BRIEF — Each line of the data holding "different" should be found and copied.

Stored items from a collection
:::
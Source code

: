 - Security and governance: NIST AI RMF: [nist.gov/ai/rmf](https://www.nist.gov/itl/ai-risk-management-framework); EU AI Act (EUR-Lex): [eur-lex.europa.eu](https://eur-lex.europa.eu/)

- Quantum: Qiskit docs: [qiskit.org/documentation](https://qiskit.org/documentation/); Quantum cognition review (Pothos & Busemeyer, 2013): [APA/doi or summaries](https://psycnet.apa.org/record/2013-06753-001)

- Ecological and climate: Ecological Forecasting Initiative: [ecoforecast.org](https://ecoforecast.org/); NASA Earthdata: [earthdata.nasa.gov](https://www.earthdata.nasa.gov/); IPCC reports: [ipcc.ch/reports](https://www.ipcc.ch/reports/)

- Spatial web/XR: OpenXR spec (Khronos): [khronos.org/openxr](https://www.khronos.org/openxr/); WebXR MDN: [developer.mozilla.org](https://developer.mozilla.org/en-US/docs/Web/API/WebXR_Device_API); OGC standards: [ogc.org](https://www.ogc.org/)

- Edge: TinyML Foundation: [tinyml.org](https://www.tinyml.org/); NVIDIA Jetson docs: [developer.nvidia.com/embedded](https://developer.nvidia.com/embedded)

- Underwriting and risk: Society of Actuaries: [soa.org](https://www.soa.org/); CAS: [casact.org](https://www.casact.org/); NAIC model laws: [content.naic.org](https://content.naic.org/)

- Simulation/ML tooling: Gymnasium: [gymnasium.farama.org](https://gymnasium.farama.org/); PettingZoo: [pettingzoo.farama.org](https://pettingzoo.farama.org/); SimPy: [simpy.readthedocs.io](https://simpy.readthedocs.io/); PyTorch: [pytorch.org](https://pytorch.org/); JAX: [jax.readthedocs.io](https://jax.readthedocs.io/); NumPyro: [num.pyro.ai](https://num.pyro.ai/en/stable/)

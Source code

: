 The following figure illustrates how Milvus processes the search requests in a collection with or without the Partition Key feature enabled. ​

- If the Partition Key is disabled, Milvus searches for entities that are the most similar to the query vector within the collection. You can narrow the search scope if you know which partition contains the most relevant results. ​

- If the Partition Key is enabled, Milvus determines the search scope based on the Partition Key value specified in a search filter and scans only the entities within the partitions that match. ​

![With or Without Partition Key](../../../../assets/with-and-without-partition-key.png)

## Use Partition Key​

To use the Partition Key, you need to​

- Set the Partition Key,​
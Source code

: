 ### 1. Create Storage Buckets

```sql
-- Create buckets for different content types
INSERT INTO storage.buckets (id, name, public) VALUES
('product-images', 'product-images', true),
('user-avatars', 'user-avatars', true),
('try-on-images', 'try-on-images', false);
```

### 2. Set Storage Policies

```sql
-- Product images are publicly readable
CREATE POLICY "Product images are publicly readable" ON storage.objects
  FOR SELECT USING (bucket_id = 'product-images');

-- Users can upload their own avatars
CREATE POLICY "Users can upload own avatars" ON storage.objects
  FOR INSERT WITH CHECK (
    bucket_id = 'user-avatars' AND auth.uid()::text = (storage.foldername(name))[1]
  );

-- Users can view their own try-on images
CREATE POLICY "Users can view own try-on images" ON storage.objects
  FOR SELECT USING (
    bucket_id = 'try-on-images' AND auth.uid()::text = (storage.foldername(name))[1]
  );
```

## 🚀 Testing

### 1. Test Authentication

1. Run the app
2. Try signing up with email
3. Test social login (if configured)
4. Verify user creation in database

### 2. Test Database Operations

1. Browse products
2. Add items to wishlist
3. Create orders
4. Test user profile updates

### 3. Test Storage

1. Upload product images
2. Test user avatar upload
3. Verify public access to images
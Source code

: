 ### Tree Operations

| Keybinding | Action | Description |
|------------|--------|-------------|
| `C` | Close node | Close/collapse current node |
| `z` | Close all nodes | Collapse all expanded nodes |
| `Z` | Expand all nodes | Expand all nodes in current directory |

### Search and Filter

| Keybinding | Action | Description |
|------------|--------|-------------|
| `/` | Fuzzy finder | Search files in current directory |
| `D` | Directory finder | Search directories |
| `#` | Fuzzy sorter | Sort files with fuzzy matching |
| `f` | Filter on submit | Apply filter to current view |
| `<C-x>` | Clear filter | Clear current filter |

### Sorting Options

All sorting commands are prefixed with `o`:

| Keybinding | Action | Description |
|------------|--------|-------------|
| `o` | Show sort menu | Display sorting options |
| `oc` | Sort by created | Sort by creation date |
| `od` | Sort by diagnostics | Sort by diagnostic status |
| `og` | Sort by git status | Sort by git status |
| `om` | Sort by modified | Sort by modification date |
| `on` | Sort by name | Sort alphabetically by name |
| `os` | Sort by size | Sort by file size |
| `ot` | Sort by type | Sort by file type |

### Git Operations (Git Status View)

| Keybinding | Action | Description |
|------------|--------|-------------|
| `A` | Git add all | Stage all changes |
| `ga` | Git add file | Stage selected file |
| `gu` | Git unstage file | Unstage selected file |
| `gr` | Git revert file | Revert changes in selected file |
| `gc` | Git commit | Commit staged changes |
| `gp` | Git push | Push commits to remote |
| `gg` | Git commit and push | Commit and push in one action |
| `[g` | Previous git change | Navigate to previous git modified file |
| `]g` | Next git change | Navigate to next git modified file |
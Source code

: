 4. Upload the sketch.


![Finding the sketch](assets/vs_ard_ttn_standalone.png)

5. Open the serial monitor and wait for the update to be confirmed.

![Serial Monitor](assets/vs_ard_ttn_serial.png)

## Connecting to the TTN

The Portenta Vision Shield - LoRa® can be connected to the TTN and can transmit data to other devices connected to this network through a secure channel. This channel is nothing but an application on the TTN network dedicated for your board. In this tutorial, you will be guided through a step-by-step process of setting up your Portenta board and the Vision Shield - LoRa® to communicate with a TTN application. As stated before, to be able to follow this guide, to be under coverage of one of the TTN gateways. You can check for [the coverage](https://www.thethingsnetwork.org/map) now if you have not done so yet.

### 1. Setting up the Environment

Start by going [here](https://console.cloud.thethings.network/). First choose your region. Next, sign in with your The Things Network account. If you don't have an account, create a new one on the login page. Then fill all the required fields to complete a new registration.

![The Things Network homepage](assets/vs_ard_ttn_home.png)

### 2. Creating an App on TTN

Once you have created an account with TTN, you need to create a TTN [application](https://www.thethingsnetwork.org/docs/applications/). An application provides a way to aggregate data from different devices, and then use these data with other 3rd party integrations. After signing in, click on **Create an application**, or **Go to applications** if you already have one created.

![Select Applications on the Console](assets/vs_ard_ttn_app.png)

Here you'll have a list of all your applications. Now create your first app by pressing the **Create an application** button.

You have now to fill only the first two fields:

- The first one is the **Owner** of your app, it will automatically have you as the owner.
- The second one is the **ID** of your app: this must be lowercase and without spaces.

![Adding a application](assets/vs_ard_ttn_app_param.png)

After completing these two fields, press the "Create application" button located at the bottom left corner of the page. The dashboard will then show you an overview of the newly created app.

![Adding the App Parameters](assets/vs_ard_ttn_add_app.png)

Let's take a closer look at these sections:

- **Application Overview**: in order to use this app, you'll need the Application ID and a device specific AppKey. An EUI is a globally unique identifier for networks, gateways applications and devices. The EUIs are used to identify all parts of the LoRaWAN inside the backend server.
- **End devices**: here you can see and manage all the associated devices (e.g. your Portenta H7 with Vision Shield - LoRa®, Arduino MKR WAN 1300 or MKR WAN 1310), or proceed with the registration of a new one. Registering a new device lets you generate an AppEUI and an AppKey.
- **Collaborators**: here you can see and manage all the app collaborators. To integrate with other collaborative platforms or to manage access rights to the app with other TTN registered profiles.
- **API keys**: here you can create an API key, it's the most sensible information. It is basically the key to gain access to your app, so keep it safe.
:::
OUTPUT OF THE EXERCISE —
-- Create buckets for different content types
Once you have created an account with TTN, you need to create a TTN [application](https://www.thethingsnetwork.org/docs/applications/). An application provides a way to aggregate data from different devices, and then use these data with other 3rd party integrations. After signing in, click on **Create an application**, or **Go to applications** if you already have one created.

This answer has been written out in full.